'''

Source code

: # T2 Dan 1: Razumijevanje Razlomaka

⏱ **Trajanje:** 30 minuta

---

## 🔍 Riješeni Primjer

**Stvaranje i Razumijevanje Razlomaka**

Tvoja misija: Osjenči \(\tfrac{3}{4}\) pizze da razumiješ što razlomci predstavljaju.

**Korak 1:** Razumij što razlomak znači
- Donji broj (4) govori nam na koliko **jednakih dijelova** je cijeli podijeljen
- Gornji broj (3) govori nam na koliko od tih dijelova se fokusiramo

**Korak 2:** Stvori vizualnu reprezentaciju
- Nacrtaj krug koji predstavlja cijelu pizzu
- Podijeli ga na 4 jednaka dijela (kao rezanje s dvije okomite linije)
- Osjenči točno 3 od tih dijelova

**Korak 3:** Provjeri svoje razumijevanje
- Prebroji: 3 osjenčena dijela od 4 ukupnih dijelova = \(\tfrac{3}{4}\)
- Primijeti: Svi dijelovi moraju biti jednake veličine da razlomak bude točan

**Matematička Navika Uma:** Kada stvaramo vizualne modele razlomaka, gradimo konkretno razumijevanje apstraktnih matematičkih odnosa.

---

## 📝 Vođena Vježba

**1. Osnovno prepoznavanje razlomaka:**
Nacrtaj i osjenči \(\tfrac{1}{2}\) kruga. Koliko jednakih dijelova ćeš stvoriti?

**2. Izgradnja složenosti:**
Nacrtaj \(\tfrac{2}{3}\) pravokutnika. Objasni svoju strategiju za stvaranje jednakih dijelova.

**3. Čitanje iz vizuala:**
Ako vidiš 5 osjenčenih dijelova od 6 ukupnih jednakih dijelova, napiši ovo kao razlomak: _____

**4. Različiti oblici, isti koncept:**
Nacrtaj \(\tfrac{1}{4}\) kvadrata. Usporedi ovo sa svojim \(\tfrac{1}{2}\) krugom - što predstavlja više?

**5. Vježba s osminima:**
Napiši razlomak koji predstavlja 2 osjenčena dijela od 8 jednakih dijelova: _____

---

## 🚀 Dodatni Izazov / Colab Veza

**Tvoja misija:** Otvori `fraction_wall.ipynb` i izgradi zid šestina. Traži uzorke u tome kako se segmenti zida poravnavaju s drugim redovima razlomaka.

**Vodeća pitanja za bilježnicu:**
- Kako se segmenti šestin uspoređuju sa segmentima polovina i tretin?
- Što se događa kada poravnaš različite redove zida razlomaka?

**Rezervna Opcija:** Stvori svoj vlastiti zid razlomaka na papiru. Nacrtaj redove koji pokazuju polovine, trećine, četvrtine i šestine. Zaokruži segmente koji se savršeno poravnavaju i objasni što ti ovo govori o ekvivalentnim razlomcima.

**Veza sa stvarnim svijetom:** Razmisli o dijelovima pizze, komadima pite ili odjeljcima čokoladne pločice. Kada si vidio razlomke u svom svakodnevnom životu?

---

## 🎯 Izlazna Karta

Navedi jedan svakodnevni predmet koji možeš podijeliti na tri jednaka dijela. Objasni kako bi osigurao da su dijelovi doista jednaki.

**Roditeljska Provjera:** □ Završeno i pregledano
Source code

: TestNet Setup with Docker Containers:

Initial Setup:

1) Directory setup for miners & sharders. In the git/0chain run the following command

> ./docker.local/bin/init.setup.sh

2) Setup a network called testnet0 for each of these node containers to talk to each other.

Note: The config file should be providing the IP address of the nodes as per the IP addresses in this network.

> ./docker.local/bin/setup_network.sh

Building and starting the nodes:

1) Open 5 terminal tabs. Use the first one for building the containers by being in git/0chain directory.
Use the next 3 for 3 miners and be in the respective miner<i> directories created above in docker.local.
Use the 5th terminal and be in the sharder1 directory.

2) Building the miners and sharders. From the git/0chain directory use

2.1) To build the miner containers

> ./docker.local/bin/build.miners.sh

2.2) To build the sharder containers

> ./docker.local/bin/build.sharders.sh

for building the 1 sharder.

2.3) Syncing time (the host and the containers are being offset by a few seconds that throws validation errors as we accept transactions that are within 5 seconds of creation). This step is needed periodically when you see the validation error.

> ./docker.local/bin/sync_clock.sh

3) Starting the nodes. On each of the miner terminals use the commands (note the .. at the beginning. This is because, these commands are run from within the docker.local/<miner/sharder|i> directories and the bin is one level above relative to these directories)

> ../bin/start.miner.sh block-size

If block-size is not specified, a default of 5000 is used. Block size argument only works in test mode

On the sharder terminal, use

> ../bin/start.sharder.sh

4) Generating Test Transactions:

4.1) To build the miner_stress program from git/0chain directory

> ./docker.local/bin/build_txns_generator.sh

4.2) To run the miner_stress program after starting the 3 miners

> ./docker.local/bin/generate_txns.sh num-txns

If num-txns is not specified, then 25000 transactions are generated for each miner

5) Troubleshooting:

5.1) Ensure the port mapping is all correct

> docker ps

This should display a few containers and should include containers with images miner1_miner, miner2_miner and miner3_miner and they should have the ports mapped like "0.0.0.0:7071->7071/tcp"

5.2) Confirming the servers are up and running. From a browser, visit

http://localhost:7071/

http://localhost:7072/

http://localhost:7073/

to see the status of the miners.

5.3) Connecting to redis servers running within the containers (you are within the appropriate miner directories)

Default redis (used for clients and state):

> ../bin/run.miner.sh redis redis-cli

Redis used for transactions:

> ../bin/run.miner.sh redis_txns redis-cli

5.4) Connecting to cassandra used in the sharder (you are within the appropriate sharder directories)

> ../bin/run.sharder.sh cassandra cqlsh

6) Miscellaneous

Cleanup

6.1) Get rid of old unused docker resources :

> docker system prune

'''

TASK DESCRIPTION
Among the lines above, which contain the word "Nacrtaj"? Copy every one.

WRITTEN ANSWER
- Nacrtaj krug koji predstavlja cijelu pizzu
Nacrtaj i osjenči \(\tfrac{1}{2}\) kruga. Koliko jednakih dijelova ćeš stvoriti?
Nacrtaj \(\tfrac{2}{3}\) pravokutnika. Objasni svoju strategiju za stvaranje jednakih dijelova.
Nacrtaj \(\tfrac{1}{4}\) kvadrata. Usporedi ovo sa svojim \(\tfrac{1}{2}\) krugom - što predstavlja više?
**Rezervna Opcija:** Stvori svoj vlastiti zid razlomaka na papiru. Nacrtaj redove koji pokazuju polovine, trećine, četvrtine i šestine. Zaokruži segmente koji se savršeno poravnavaju i objasni što ti ovo govori o ekvivalentnim razlomcima.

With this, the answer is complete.